Bug #2016868 “Mongo replica-set not reestablished after losing l...” : Bugs : Canonical Juju

Joseph Phillips (manadart) on 2023-04-18

description:	updated
description:	updated
Changed in juju:
status:	New → Triaged
importance:	Undecided → High

Joseph Phillips (manadart) on 2023-04-18

summary:

- Mongo replica-set not reestablished after looding leader
+ Mongo replica-set not reestablished after losing leader

Revision history for this message

John A Meinel (jameinel) wrote on 2023-04-18:

#1

Joe and I dug into this for a bit today. It looks like what is happening is that we start with HA 3, and machine-0,-1,-2 are all happily in the replicaset.
However, when we 'juju remove-machine 0', it goes into dying, and then the replicaset notices that it wants to remove machine 0, so it kicks off the process to have machine 0 lose its primary status (which it does, and in this case it moved to 1).
At which point, we notice that we can remove machine 0 safely, and that ultimately we want to go to HA 2, where we have only 1 voter, and another non-voter backup.

So we end up going from:
{
  0: true,
  1: true,
  2: true,
}

to
{
1: true,
2: false,
}

However, Mongo refuses that change, because you are changing 2 voters simultaneously (machine 0 is going from voting to non-voting and removed, and machine-2 is going to non-voting.)
If we logged into the mongo shell, and directly changed only machine-0 so that it was no longer in the replicaset, the rest of the peergrouper worker kicked off and we ended up in the stable desired target. (To prove this, I suppose we could try the opposite and only downgrade machine-2 to non-voting and see if the peergrouper successfully removes machine-0).

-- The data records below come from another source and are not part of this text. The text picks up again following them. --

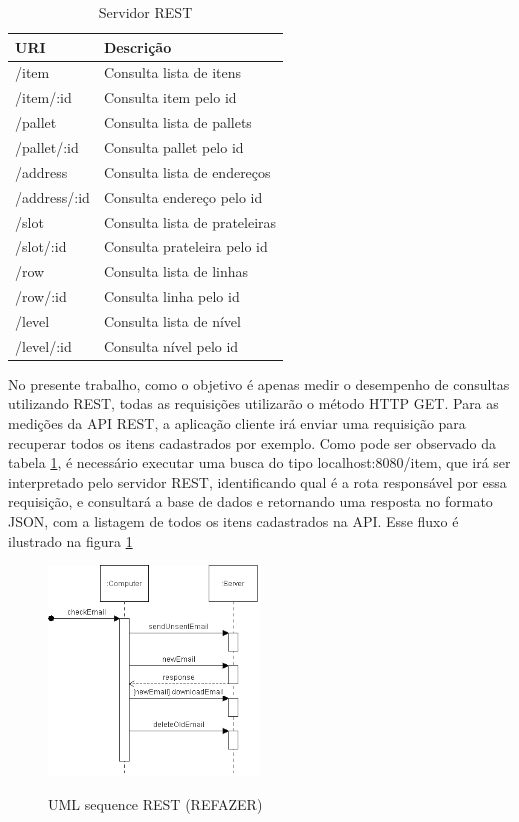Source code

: \begin{table}
    \centering
    \begin{tabular}{| l | l |}
        \hline
        \textbf{URI} & \textbf{Descrição} \\ \hline
        /item & Consulta lista de itens \\ \hline
        /item/:id & Consulta item pelo id \\ \hline
        /pallet & Consulta lista de pallets  \\ \hline
        /pallet/:id & Consulta pallet pelo id  \\ \hline
        /address & Consulta lista de endereços \\ \hline
        /address/:id & Consulta endereço pelo id \\ \hline
        /slot & Consulta lista de prateleiras \\ \hline
        /slot/:id & Consulta prateleira pelo id \\ \hline
        /row & Consulta lista de linhas \\ \hline
        /row/:id & Consulta linha pelo id \\ \hline
        /level & Consulta lista de nível \\ \hline
        /level/:id & Consulta nível pelo id \\ \hline
    \end{tabular}
    \caption{Servidor REST} \label{tab:rest-url}
\end{table}


No presente trabalho, como o objetivo é apenas medir o desempenho de consultas utilizando REST, todas as requisições utilizarão o método HTTP GET. Para as medições da API REST, a aplicação cliente irá enviar uma requisição para recuperar todos os itens cadastrados por exemplo. Como pode ser observado da tabela \ref{tab:rest-url}, é necessário executar uma busca do tipo localhost:8080/item, que irá ser interpretado pelo servidor REST, identificando qual é a rota responsável por essa requisição, e consultará a base de dados e retornando uma resposta no formato JSON, com a listagem de todos os itens cadastrados na API. Esse fluxo é ilustrado na figura \ref{fig:rest-uml}

\begin{figure}[htbp]
\centering
\includegraphics[width=0.5\textwidth]{figuras/uml-sequence.png}
\label{fig:rest-uml}
\caption{UML sequence REST (REFAZER)}
\author{fonte: Autor}
\end{figure}
\pagebreak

I think the logic that we have to 'only do one change at a time' is missing something about handling removals.

The other piece is that when we tried to issue the request for removal and downgrade directly on the mongodb commandline, we got an error from mongo. For whatever reason, the peergrouper is not reporting an error in the logs. So somehow we are suppressing the error.
It may be that we are using 'force' and mongo isn't erroring, but also isn't respecting our request. Or some code path where we fail to notice the response from mongo.

Revision history for this message

John A Meinel (jameinel) wrote on 2023-04-18:

#2

I *think* this is something that is happening in 2.9 since we use the same peergrouper logic to be able to support Mongo 4.4.

We also should ultimately get a CI test that tests going into and out of HA, and checks that Mongo is happy, not just that Juju thinks it is happy.

(In this case, Juju kept running because the peergrouper still had 2 nodes in it that could both vote, and the third voter just never responded. Which allowed us to try to go into HA again, but then we couldn't get the right entities involved in the decision.)

Revision history for this message

Ian Booth (wallyworld) wrote on 2023-04-19:

#3

Initial comment, RE:

So we end up going from:
{
  0: true,
  1: true,
  2: true,
}

to
{
1: true,
2: false,
}

---

If machine 0 is removed and is the mongo primary, I think we are supposed to call "StepDownPrimary()" and then re-evaluate things. I would hope that this would then result in going from:
{
1: true,
2: true,
}

to
{
1: true,
2: false,
}

which is only one change. So maybe the logic to evaluate the new desired replicaset config has a bug such that it doesn't set the "stepDownPrimary" flag when it should.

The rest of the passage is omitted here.